Josephine Sarah "Sadie" Earp, c. 1880. Copy of a photo in the possession of Carmelita Mayhew (photographer unknown). According to Carmelita this photo was copied extensively after the death of Johnny Behan for whom it was made.
[Courtesy of the Boyer Collection]
WYATT EARP, SAN BERNARDINO COUNTY DEPUTY SHERIFF
After a life time's worth of adventures that saw him work as a buffalo hunter, gambler, officer of the law and prospector in the Klondike gold fields, 58 year old Wyatt Earp decided to get away from it all in 1906. That year, he and his wife, Josie, moved out to the remote southeastern corner of the Mojave Desert near the Whipple Mountains and discovered their beloved "Happy Days" Mines. The initial claims -"Copper Accident", "Colorado", "Cave", "Giant", "Hercules", "Happy Day", and "Lucky Day"-were spread out about four miles west of the Colorado River crossing at Parker, Arizona.
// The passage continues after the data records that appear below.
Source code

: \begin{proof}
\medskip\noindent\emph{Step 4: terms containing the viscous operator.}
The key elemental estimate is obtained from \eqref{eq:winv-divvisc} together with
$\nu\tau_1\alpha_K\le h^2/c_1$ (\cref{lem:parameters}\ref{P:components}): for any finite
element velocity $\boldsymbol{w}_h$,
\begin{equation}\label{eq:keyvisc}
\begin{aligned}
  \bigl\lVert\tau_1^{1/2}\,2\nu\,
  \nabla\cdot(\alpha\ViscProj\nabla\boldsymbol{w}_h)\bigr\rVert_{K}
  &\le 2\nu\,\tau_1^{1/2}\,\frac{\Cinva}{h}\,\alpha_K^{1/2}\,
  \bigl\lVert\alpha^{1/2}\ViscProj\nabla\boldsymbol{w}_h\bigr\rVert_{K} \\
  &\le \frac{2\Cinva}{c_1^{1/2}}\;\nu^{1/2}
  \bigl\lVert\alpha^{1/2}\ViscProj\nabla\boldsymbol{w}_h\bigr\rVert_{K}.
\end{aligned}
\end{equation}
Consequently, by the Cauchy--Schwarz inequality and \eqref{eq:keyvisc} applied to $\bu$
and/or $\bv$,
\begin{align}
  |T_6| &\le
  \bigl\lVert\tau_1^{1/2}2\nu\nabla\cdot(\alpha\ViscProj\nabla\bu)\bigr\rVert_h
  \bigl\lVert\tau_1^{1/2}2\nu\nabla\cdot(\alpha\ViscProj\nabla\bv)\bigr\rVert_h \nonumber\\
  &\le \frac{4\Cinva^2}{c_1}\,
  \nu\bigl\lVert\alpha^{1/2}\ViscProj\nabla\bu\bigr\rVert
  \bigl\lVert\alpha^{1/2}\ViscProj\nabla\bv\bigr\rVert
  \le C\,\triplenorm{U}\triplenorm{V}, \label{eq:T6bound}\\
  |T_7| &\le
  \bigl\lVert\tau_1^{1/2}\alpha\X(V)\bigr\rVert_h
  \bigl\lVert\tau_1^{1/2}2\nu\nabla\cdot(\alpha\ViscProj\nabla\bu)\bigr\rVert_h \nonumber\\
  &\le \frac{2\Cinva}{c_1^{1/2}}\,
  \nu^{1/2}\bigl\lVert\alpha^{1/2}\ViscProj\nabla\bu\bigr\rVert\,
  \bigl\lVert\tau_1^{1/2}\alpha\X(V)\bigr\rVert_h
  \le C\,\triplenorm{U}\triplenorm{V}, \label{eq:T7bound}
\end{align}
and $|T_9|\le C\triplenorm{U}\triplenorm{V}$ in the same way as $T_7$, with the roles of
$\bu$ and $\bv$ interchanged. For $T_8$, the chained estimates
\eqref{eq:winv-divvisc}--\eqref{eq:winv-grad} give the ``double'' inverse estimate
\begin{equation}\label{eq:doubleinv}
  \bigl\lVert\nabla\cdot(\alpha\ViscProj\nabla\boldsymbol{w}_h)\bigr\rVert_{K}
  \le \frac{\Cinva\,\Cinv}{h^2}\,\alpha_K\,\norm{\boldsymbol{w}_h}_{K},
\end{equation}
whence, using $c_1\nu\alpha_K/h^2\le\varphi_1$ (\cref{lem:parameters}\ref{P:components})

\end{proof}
Wyatt Earp's Camp, tent and ramada with Sadie at left, Wyatt at right, and the ever present dog. Discovered in Sadie Earp's private papers.
[Courtesy of the The Boyer Collection]
Although the prospects were probably not bad, it is doubtful they ever took much paying ore from these stakes, which consisted of some gold but mostly copper. Basically, Wyatt and Josie wanted a place to go and meet with friends---not to make a fortune. Their mining interests (which eventually increased to nearly 100 claims) were simply an excuse to be out there.
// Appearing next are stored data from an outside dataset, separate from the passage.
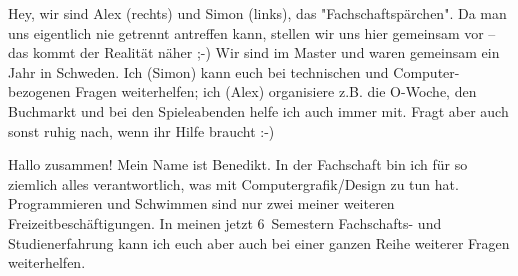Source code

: \begin{multicols*}{2}

{%

Hey,
wir sind Alex (rechts) und Simon (links), das "Fachschaftspärchen". Da 
man uns eigentlich nie getrennt antreffen kann, stellen wir uns hier 
gemeinsam vor -- das kommt der Realität näher ;-)
Wir sind im Master und waren gemeinsam ein Jahr in Schweden. Ich (Simon) 
kann euch bei technischen und Computer-bezogenen Fragen weiterhelfen; 
ich (Alex) organisiere z.B. die O-Woche, den Buchmarkt und bei den 
Spieleabenden helfe ich auch immer mit. Fragt aber auch sonst ruhig 
nach, wenn ihr Hilfe braucht :-)
}
	
{Hallo zusammen! Mein Name ist Benedikt. In der Fachschaft bin ich für so ziemlich alles verantwortlich, was mit Computergrafik/Design zu tun hat. Programmieren und Schwimmen sind nur zwei meiner weiteren Freizeitbeschäftigungen. In meinen jetzt 6~Semestern Fachschafts- und Studienerfahrung kann ich euch aber auch bei einer ganzen Reihe weiterer Fragen weiterhelfen.}


\end{multicols*}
Over the next twenty years they frequently camped out next to the Happy Day Mines during the fall, winter and spring months while also maintaining a more substantial house at Vidal, about 25 miles to the southwest.
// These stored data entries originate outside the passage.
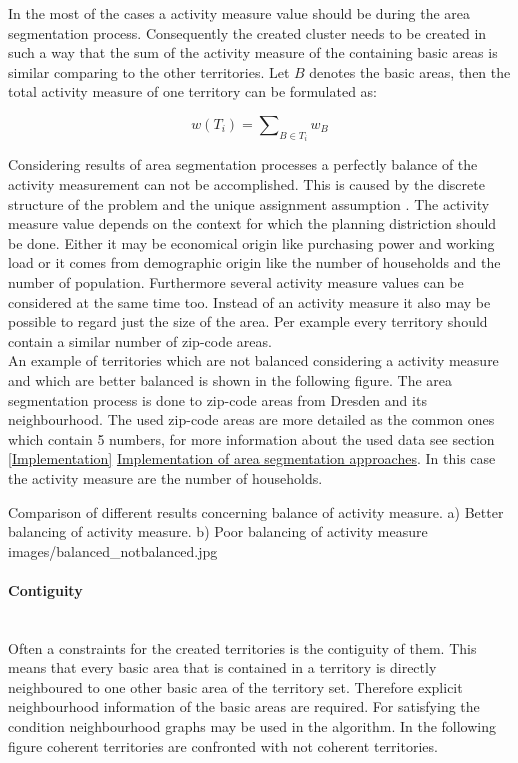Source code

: In the most of the cases a activity measure value should be during the area segmentation process. Consequently the created cluster needs to be created in such a way that the sum of the activity measure of the containing basic areas is similar comparing to the other territories. Let $ B $ denotes the basic areas, then the total activity measure of one territory can be formulated as:

\[ \mathit{w(T_{i}) = \sum\nolimits  _{B \in T_{i}} w_{B}}\]

Considering results of area segmentation processes a perfectly balance of the activity measurement can not be accomplished. This is caused by the discrete structure of the problem and the unique assignment assumption \cite{kalcsics}. The activity measure value depends on the context for which the planning distriction should be done. Either it may be economical origin like purchasing power and working load or it comes from demographic origin like the number of households and the number of population. Furthermore several activity measure values can be considered at the same time too. Instead of an activity measure it also may be possible to regard just the size of the area. Per example every territory should contain a similar number of zip-code areas.\\
An example of territories which are not balanced considering a activity measure and which are better balanced is shown in the following figure. The area segmentation process is done to zip-code areas from Dresden and its neighbourhood. The used zip-code areas are more detailed as the common ones which contain 5 numbers, for more information about the used data see section \ref{Implementation} \hyperref[Implementation]{Implementation of area segmentation approaches}. In this case the activity measure are the number of households.

\begin{figureOwn}{Comparison of different results concerning balance of activity measure. a) Better balancing of activity measure. b) Poor balancing of activity measure }{images/balanced_notbalanced.jpg}\end{figureOwn}


\paragraph{Contiguity}\mbox{} \\

Often a constraints for the created territories is the contiguity of them. This means that every basic area that is contained in a territory is directly neighboured to one other basic area of the territory set. Therefore explicit neighbourhood information of the basic areas are required. For satisfying the condition neighbourhood graphs may be used in the algorithm. In the following figure coherent territories are confronted with not coherent territories.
And it was in Vidal during the early 1920's, that the Old West legend, best known for his lawman exploits in Dodge City and Tombstone, was presented with a San Bernardino County Deputy Sheriff's badge. San Bernardino Sun columnist, L. Burr Belden, spoke to eyewitnesses and wrote about this little known incident on June 25, 1961.
The Earp's desert home initially was at Calzona, and only in the winter months. During the hot summer, when the temperatures built up to the point where it was uncomfortable to mine the Earps moved into Los Angeles. Calzona was situated along a bumpy dirt road that led to the Colorado River ferry near Parker, Arizona. The small town consisted of a store, a railroad station, a post office and a small cluster of houses.
The Earp's Cottage in Vidal, CA, where they spent happy winters for almost a quarter of a century. Sadie called it their "dream come true."
[Courtesy of the the Boyer Collection]
After a few years, the Earps moved four miles west to Vidal where he figured in the capture of a "badman". The guy had gotten off the Los Angeles to Phoenix train and tried to clean Charles Bunnell's general store. Bunnell managed to escape and called Constable James Wilson to arrest the intruder, who was waving a gun.
Vidal was too far from the Sheriff's Office in San Bernardino to try to get help there, so Wilson asked Wyatt to back him up. The constable mapped out his prospective capture by asking Earp to go in the store's front door while he, Wilson, waited by the back door to arrest the scoundrel as he fled.
Wyatt had other plans though. He abruptly walked in the front door and ordered the intruder to hand over his gun. The command was obeyed. Earp grabbed the man's collar, pushed him out the door and called for Wilson.
Belden mentioned in his newspaper article: "The incident brought a lot of good-natured joshing with Constable Wilson on the receiving end--particularly when it was known that Earp was not armed".
Sheriff Walter Shay sent congratulations and asked Earp to drop in at his office near old county jail on Court Street in San Bernardino the next time it was convenient. Shay commissioned Earp as a non-salaried deputy, but didn't get the opportunity to pin on the badge. The Earps stopped in town some weeks later unannounced. Wyatt went to the sheriff's office on a day when Shay happened to be out of the city, so under sheriff Tom Carter had the honor of presenting the badge.
Wyatt Earp, 1928, his last good portrait.
[Courtesy of the Glenn Boyer Collection]
Wyatt Earp died on January 13, 1929 at the age of 80 and is buried in Colma, California. A short time later, the small desert town of Drenan, located within a few miles of Vidal, was renamed "Earp".